Саблин уже вернулся – в прихожей стояла его выходная трость, на крючке висела шляпа. Скомканные дамские перчатки валялись на подзеркальном столике. Любочка ушла из ресторана передав через официанта, что у нее разыгралась мигрень.
В доме было тихо, только во дворе лаяла собака, да с реки доносились пароходные гудки: там разводили понтонный мост.
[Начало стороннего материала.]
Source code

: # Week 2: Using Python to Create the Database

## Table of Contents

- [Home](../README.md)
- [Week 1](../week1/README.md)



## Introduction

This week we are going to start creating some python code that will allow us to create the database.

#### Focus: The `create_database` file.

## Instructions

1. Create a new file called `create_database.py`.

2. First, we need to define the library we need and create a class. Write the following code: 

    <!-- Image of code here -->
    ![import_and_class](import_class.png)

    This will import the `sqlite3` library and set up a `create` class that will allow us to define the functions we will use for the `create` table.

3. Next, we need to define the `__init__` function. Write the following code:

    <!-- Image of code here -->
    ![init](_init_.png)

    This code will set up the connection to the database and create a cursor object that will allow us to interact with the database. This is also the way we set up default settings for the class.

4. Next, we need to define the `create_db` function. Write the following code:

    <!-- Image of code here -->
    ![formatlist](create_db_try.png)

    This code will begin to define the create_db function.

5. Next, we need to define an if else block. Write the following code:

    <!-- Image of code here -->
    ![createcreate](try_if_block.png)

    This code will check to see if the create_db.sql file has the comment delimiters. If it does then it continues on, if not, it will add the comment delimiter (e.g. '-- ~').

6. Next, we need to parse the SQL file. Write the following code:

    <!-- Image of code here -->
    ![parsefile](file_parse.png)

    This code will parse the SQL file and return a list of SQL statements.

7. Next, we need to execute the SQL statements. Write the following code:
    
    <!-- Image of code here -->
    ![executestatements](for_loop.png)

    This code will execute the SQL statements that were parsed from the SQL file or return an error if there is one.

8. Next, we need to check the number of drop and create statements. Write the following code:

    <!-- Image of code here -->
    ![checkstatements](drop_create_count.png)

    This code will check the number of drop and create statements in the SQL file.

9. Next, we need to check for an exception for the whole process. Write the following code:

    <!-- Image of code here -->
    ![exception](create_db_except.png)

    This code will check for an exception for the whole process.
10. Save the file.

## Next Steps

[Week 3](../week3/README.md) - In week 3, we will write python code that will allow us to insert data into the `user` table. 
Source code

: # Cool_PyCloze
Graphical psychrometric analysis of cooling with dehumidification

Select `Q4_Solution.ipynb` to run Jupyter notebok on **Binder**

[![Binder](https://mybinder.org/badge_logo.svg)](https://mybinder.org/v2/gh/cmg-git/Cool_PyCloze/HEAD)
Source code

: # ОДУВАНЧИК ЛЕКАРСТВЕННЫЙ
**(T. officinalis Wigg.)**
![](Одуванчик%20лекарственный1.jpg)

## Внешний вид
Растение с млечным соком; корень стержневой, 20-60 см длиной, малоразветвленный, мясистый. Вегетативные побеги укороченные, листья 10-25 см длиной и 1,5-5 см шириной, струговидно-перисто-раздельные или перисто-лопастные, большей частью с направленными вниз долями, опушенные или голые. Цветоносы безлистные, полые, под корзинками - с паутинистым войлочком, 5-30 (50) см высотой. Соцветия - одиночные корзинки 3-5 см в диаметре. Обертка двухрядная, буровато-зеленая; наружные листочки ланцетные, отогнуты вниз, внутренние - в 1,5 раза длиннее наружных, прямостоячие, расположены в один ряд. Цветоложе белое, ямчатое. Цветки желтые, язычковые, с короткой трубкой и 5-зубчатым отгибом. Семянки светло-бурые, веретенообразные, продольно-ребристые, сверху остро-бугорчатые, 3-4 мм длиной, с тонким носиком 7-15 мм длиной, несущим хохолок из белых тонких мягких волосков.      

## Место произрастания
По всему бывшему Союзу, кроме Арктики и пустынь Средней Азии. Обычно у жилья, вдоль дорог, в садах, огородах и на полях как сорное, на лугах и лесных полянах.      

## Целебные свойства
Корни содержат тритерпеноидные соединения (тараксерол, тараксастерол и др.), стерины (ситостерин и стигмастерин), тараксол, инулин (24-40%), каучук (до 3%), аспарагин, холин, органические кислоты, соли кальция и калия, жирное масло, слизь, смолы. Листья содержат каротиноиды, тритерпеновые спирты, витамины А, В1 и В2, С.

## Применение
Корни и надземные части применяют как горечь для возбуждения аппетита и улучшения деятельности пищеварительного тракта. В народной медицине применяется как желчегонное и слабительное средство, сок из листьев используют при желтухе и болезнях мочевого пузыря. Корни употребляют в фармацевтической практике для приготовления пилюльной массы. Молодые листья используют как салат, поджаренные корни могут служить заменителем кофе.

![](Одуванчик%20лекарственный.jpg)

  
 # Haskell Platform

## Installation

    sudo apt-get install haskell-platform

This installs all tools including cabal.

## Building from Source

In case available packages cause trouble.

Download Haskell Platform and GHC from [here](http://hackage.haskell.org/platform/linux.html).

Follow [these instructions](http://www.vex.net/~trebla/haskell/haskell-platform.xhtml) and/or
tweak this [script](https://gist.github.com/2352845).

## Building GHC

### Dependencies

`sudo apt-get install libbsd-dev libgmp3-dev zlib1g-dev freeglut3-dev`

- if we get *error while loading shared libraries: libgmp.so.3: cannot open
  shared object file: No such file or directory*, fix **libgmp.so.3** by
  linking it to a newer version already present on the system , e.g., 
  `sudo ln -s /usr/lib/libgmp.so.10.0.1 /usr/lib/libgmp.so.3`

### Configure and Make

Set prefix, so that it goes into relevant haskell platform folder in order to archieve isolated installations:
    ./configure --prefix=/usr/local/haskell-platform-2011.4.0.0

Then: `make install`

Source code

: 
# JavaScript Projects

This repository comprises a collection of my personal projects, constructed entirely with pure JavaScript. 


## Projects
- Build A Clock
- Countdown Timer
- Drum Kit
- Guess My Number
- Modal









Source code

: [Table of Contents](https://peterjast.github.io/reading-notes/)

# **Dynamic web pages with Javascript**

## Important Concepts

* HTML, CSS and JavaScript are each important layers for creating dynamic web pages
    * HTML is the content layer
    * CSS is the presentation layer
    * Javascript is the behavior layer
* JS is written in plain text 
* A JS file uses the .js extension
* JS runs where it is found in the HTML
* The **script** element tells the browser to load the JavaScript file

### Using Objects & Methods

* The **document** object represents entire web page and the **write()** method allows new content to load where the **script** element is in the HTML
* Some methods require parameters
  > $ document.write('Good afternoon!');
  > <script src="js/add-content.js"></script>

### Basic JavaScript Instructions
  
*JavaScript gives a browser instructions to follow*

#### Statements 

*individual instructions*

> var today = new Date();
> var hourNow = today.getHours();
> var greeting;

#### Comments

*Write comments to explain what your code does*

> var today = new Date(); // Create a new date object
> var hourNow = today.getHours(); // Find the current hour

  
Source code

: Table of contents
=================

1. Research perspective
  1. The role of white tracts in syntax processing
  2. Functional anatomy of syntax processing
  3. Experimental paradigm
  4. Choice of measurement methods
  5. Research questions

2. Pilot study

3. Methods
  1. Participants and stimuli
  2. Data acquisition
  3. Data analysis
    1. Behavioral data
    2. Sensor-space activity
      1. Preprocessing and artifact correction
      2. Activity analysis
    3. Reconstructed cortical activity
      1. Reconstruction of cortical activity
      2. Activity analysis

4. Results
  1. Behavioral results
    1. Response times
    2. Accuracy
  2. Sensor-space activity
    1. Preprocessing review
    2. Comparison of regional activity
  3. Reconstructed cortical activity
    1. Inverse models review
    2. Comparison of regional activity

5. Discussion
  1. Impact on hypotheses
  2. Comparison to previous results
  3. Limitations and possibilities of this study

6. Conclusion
Клим собрался подняться к себе, как вдруг услышал, что в саблинской гостиной кто-то рыдает с горьким надрывом. Он открыл дверь. Посреди темной комнаты в кресле-качалке сидела Любочка. Она быстро раскачивалась, будто старалась перевернуться. Свет от настольной лампы освещал ее запрокинутое лицо, зажмуренные припухшие веки.
– Что с тобой?
Любочка вздрогнула, будто увидела грабителя, вскочила:
– Уходи!
– Да что случилось?!
Клим подошел к ней, взял ее за плечи. Внезапно Любочка обвила руками его шею и поцеловала в губы.
Клим отпрянул:
– С ума сошла?! Саблин увидит!
– Пусть видит! – воскликнула Любочка и вдруг опомнилась, резко смахнула слезы. – Извини, я шампанского перебрала… Самой стыдно… Я пошла спать…
Она выскочила в коридор, но через секунду вернулась:
– Да, а насчет Нины не обольщайся: она тебе денег должна. Много.
Клим не знал, что и думать: Любочка имела на него виды? Но это глупость какая-то – у нее есть муж; он, кажется, хороший человек, и он любит ее…
Что она имела в виду, сказав про Нинины долги?
Клим поднялся в свою комнату, открыл сейф, вытащил папки с документами. Облигации с наполовину вырезанными купонами, контракты, векселя… В глаза бросилось имя: «Одинцов Владимир Алексеевич».
Пять лет назад муж Нины занял у старшего Рогова двадцать тысяч рублей под семь процентов годовых, а в обеспечение оставил свой дом на Гребешковском откосе. Подпись нотариуса, печать, марки гербового сбора; срок платежа – 1 ноября 1917 года.